The experimental area, divided into six experimental units (paddocks), comprised 4.8 hectares (ha). Each paddock was subdivided into four plots of 0.2 ha. Alexandergrass (Urochloa plantaginea (Link) Hitch) pasture was established in December 2013 by an existing seed bank in the area. Fertilization consisted of 90kg ha^-1 P₂O₅ and 60kg ha^-1 K₂O. A mowing canopy height homogenization was performed on January 8th, 2014. The treatments were Zero, 150 or 300kg ha^-1 of nitrogen (N) in urea form. The total amount of N was split into three doses of similar amount, the first applied on January 8^th, and the others on February 10^th and February 26^th.

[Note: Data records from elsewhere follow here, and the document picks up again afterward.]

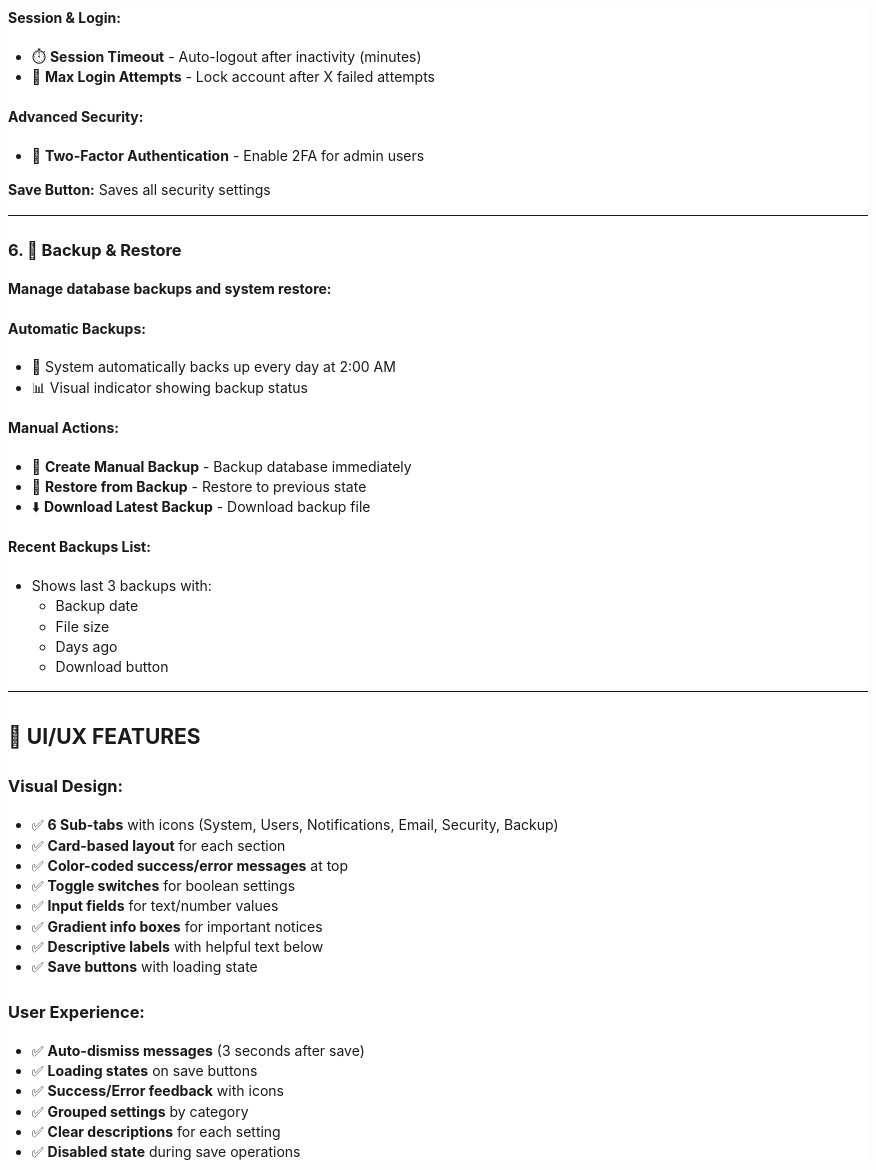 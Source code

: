 #### **Session & Login:**
- ⏱️ **Session Timeout** - Auto-logout after inactivity (minutes)
- 🚫 **Max Login Attempts** - Lock account after X failed attempts

#### **Advanced Security:**
- 🔐 **Two-Factor Authentication** - Enable 2FA for admin users

**Save Button:** Saves all security settings

---

### **6. 💾 Backup & Restore**
**Manage database backups and system restore:**

#### **Automatic Backups:**
- 🤖 System automatically backs up every day at 2:00 AM
- 📊 Visual indicator showing backup status

#### **Manual Actions:**
- 💾 **Create Manual Backup** - Backup database immediately
- 🔄 **Restore from Backup** - Restore to previous state
- ⬇️ **Download Latest Backup** - Download backup file

#### **Recent Backups List:**
- Shows last 3 backups with:
  - Backup date
  - File size
  - Days ago
  - Download button

---

## 🎨 **UI/UX FEATURES**

### **Visual Design:**
- ✅ **6 Sub-tabs** with icons (System, Users, Notifications, Email, Security, Backup)
- ✅ **Card-based layout** for each section
- ✅ **Color-coded success/error messages** at top
- ✅ **Toggle switches** for boolean settings
- ✅ **Input fields** for text/number values
- ✅ **Gradient info boxes** for important notices
- ✅ **Descriptive labels** with helpful text below
- ✅ **Save buttons** with loading state

### **User Experience:**
- ✅ **Auto-dismiss messages** (3 seconds after save)
- ✅ **Loading states** on save buttons
- ✅ **Success/Error feedback** with icons
- ✅ **Grouped settings** by category
- ✅ **Clear descriptions** for each setting
- ✅ **Disabled state** during save operations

The grazing method was rotational stocking. The criterion to determine the rest period was 210 degree-days (DD). The first three grazing cycles lasted 16 days (4 days graze, 12 days rest), considering the average daily temperature for the months of January and February (26.4°C). The last two cycles lasted 24 days (6 days graze, 18 days rest), considering the average daily temperature for the months of March and April (21.7ºC). Thermal sum (TS) was calculated by the equation: TS= ∑(Tmd) -10, where: Tmd is the daily average temperature of the cycle; the value of 10 grade is the minimum temperature required for growth of warm season forage species (Westphalen, 1975WESTPHALEN, S.L. Forrageiras de clima tropical e subtropical. Zoneamento climático. In: ZONEAMENTO AGRÍCOLA, ESTUDOS BÁSICOS. 2., 1975, Porto Alegre. Anais… Porto Alegre: Governo do Estado do Rio Grande do Sul, p.26-32, 1975). The utilization of the pasture comprised five grazing cycles (1- Jan./21 to Feb./05; 2- Feb./06 to Feb./21; 3- Feb./22 to March/09; 4- March/10 to April/02; 5- April/03 to April/26 of 2014).

Sixteen Angus heifers with initial age and body weight (BW) of 15 months and 276.0±17.4kg, respectively, were the test animals utilized (two heifers in paddocks not receiving N and three in the other experimental units). For the maintenance of the post-grazing canopy height at 30cm±10%, 22 regulator animals were used. Canopy height was measured through readings at 30 points at pre and post-grazing. The stocking rate (kg ha^-1 BW), was calculated by the sum of heifer-test average weight, with the average weight of each regulator animal, multiplied by the number of days in which they remained in each replication, divided by the number of days of the experimental cycle.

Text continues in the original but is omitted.